>>>
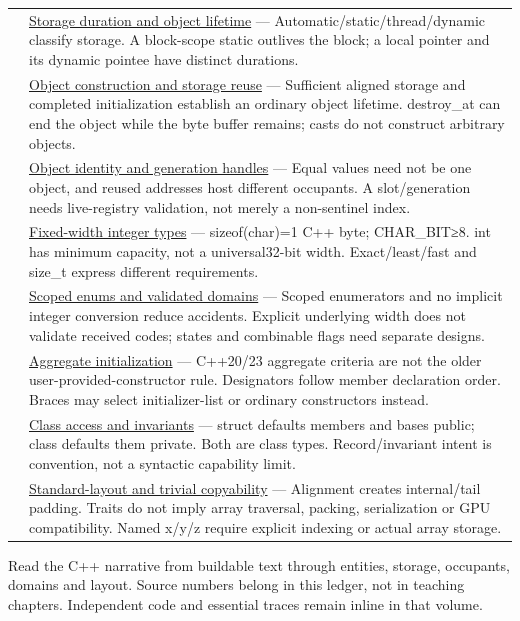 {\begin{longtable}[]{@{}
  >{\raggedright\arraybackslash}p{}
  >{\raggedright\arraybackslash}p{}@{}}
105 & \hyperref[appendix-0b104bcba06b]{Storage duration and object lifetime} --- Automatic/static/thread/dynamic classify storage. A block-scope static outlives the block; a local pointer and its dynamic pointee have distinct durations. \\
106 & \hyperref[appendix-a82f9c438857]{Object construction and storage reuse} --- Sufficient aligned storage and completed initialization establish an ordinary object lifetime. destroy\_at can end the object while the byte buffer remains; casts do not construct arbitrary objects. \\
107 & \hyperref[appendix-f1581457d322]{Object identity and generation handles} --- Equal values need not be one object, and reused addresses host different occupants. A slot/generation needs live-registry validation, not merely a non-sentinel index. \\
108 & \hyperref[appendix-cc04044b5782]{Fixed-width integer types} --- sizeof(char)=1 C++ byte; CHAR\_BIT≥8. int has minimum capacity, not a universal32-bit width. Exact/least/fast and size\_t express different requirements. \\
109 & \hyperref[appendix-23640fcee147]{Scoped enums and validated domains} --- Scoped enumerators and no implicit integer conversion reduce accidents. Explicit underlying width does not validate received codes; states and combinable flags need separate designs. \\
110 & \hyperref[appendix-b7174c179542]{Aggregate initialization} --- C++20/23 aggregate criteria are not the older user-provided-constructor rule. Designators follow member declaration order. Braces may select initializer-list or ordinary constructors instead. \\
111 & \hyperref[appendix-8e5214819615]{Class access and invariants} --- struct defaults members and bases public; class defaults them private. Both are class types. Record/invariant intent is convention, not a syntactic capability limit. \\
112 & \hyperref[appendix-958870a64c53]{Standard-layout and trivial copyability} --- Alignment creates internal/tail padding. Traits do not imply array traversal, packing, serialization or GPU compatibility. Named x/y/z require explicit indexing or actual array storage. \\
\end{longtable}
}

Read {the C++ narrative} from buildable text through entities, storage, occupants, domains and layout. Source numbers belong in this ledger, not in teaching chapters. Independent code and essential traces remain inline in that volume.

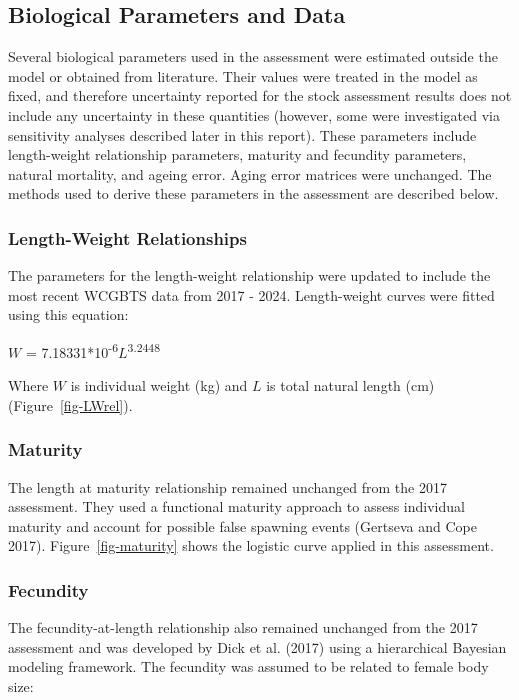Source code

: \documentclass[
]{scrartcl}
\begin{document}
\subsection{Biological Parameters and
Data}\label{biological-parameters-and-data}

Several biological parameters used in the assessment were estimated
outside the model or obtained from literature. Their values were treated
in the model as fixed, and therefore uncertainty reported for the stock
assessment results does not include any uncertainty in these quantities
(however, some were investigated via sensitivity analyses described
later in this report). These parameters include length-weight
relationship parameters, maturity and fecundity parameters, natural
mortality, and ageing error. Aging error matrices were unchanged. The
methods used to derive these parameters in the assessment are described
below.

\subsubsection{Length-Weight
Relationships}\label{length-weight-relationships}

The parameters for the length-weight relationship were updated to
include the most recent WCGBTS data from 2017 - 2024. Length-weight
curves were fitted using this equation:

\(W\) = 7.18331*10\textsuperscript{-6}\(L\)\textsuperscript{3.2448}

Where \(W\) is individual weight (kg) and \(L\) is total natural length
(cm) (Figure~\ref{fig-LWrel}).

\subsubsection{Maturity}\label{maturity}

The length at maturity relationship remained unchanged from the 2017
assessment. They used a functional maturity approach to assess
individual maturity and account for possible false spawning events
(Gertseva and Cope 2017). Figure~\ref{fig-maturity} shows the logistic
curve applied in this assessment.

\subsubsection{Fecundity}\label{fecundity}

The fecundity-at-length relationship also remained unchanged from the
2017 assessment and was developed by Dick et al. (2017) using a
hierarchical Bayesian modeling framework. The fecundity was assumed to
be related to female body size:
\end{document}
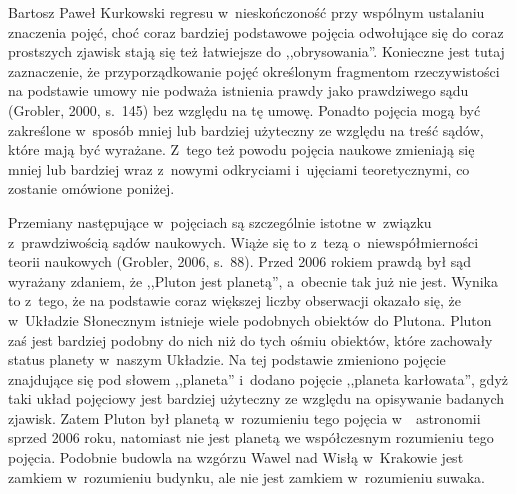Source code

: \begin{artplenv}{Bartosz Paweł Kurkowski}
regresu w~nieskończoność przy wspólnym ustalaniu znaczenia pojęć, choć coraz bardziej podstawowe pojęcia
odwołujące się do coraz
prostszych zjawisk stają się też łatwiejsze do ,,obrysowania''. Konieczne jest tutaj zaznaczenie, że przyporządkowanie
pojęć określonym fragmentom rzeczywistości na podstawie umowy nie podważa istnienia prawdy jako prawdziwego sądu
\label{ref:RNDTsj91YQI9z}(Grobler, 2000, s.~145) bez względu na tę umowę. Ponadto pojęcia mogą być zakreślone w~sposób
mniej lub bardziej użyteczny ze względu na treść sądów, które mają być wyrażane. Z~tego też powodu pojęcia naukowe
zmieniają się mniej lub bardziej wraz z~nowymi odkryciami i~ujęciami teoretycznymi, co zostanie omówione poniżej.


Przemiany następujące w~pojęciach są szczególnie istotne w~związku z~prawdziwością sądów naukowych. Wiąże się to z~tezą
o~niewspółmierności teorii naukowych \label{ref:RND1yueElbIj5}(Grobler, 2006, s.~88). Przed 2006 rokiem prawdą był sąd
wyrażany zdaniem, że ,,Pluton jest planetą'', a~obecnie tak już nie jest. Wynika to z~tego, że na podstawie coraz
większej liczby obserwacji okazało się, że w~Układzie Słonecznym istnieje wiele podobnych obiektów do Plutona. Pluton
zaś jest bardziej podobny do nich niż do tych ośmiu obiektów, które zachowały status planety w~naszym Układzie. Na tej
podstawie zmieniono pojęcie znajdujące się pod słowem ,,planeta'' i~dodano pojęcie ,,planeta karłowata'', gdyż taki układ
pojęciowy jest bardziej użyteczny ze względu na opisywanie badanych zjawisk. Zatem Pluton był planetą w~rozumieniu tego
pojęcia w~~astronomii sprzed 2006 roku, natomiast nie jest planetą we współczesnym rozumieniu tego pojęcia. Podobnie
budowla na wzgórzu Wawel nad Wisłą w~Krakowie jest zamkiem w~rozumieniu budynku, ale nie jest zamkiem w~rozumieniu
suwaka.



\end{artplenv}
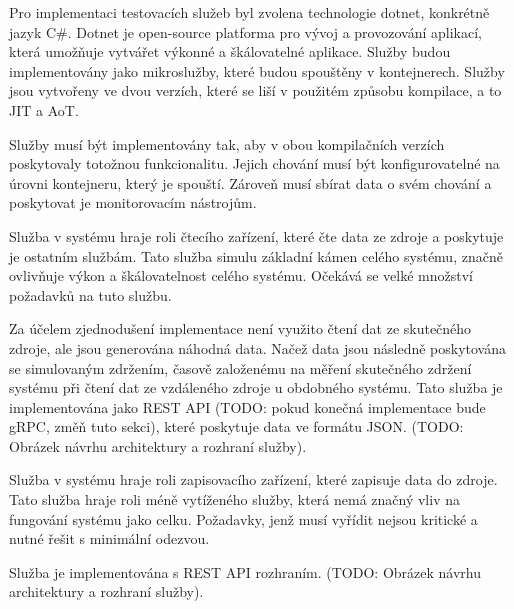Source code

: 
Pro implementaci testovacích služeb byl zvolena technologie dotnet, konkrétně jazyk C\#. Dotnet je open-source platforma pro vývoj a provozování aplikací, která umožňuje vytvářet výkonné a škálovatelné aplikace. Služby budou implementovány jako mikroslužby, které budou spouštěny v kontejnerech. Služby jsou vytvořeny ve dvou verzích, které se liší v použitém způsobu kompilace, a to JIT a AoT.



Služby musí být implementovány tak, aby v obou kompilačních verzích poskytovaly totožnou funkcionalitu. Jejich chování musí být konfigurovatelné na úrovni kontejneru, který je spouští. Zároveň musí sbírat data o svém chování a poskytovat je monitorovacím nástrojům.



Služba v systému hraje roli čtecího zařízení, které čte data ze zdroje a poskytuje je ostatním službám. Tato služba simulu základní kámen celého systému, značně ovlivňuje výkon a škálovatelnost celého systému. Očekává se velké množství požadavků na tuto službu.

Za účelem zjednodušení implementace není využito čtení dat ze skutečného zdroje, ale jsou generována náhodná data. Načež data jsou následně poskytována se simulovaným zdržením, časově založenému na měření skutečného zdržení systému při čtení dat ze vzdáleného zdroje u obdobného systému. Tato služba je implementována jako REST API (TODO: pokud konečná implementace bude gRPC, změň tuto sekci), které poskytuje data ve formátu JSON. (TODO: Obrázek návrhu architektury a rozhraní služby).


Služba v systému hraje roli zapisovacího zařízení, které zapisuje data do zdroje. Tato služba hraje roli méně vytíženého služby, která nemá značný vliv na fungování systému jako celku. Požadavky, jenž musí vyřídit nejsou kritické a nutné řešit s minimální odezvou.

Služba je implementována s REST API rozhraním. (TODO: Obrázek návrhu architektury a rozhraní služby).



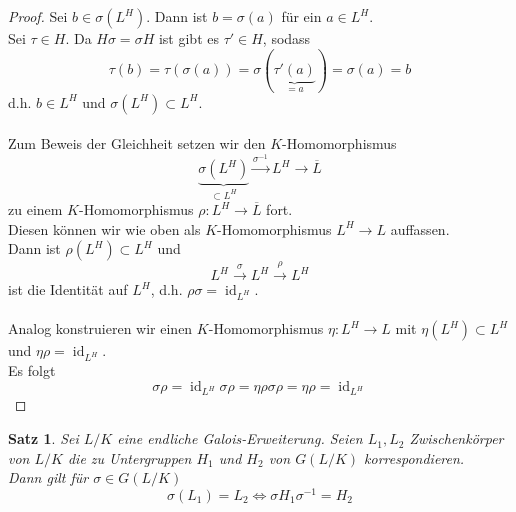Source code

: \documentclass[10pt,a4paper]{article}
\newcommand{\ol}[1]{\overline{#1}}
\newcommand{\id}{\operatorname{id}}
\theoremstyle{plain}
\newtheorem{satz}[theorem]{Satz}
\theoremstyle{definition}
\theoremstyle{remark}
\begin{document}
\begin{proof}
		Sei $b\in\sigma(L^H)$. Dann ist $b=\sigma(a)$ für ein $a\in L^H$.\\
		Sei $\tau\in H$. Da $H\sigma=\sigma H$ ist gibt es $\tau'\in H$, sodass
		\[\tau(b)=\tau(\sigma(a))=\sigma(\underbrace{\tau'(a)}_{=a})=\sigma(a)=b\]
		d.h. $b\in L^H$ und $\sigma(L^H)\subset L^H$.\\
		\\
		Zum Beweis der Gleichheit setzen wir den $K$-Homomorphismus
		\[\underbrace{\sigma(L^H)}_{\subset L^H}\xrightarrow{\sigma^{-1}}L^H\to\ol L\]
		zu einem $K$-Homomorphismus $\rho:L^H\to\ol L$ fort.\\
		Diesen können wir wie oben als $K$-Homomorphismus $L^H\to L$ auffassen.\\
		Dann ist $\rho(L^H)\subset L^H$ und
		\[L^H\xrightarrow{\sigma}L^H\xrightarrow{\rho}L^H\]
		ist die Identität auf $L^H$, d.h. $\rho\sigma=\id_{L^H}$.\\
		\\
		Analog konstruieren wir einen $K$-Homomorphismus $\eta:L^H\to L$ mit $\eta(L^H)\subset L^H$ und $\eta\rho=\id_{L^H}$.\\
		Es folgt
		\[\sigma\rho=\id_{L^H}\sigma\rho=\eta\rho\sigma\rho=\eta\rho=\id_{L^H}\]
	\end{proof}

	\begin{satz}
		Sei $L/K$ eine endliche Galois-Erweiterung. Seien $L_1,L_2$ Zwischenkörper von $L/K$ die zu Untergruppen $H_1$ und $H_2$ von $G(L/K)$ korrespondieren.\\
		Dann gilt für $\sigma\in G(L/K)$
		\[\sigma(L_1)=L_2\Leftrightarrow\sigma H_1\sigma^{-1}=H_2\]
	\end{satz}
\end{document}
<<<
Using the records above, gather all lines where the string "względu" is present.

▸ **Your response**:
\label{ref:RNDTsj91YQI9z}(Grobler, 2000, s.~145) bez względu na tę umowę. Ponadto pojęcia mogą być zakreślone w~sposób
mniej lub bardziej użyteczny ze względu na treść sądów, które mają być wyrażane. Z~tego też powodu pojęcia naukowe
pojęciowy jest bardziej użyteczny ze względu na opisywanie badanych zjawisk. Zatem Pluton był planetą w~rozumieniu tego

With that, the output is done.